As can be seen in FIGS. 7 to 9, in particular FIG. 8, in the embodiment shown in it, the length 81 of the rear wings 55 and 56 is strictly shorter than the length 88 of the front wings 53 and 54. The angle 82 formed between the main longitudinal axis 84 of the body of the hydrofoil 51 and the main axis 83 of the rear wings is therefore, in all flight configurations, more obtuse than the angle 86 formed between the main longitudinal axis of the body of the hydrofoil and the main axis 85 of the front wings. Note that the length of the wings is the largest dimension of the wings measured parallel to their main axis.
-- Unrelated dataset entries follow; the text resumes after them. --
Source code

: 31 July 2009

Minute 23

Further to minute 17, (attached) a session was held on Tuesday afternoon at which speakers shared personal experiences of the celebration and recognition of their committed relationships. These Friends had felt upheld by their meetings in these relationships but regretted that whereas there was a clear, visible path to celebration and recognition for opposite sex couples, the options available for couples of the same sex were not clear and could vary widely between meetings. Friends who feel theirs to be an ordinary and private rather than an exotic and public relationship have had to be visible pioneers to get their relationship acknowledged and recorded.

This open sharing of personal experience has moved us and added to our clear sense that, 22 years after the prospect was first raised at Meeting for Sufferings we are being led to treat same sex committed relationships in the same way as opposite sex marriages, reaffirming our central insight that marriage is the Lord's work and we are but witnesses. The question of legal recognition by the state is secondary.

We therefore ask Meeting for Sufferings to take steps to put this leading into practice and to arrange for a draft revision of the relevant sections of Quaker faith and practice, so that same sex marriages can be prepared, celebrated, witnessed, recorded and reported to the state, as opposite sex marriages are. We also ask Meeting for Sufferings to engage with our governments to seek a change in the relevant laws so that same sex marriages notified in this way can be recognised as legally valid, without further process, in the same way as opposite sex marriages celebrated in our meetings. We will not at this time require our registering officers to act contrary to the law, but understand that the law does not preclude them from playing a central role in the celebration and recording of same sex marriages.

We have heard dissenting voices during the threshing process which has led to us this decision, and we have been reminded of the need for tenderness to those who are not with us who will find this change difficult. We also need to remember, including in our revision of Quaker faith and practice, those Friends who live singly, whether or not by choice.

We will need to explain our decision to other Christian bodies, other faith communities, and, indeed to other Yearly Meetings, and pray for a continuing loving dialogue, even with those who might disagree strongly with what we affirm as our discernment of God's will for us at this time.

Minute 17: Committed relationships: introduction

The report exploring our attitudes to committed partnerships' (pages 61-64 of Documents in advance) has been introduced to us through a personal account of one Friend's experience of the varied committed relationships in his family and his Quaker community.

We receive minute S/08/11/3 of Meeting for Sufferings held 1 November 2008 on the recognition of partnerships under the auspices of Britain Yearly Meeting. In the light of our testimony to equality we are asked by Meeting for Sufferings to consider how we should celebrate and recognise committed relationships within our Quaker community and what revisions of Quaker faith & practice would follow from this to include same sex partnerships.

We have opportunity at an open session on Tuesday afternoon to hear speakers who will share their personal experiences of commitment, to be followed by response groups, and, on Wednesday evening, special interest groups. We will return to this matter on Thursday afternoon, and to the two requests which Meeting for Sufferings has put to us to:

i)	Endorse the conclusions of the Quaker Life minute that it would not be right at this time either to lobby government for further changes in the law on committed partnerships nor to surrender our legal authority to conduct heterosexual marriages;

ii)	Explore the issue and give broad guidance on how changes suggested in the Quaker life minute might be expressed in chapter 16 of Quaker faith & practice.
Therefore, the front wings 53 and 54 are always in a swept-wing configuration and the rear wings 55 and 56 can be in a swept-forward (FIG. 7), straight (intermediate between the configurations shown in FIGS. 8 and 9), i.e. perpendicular to the body of the hydrofoil, or swept-back (FIG. 9) configuration, or in any of the intermediate configurations. In other embodiments, the length of the rear wings is equal to or greater than the length of the front wings.

In the embodiment shown in FIGS. 7 to 9, at least one of the wing-root supports 57 and 58 (the two wing-root supports, in FIGS. 7 to 9) is configured to come closer to the other wing-root support so that the front wings 53 and 54 form the hypotenuses of right-angle triangles formed by the front wings, the rear wings 55 and 56 and the body of the hydrofoil 51. The main axis 83 of each of the rear wings is, in these right-angle triangles, perpendicular to the main longitudinal axis 84 of the body of the hydrofoil.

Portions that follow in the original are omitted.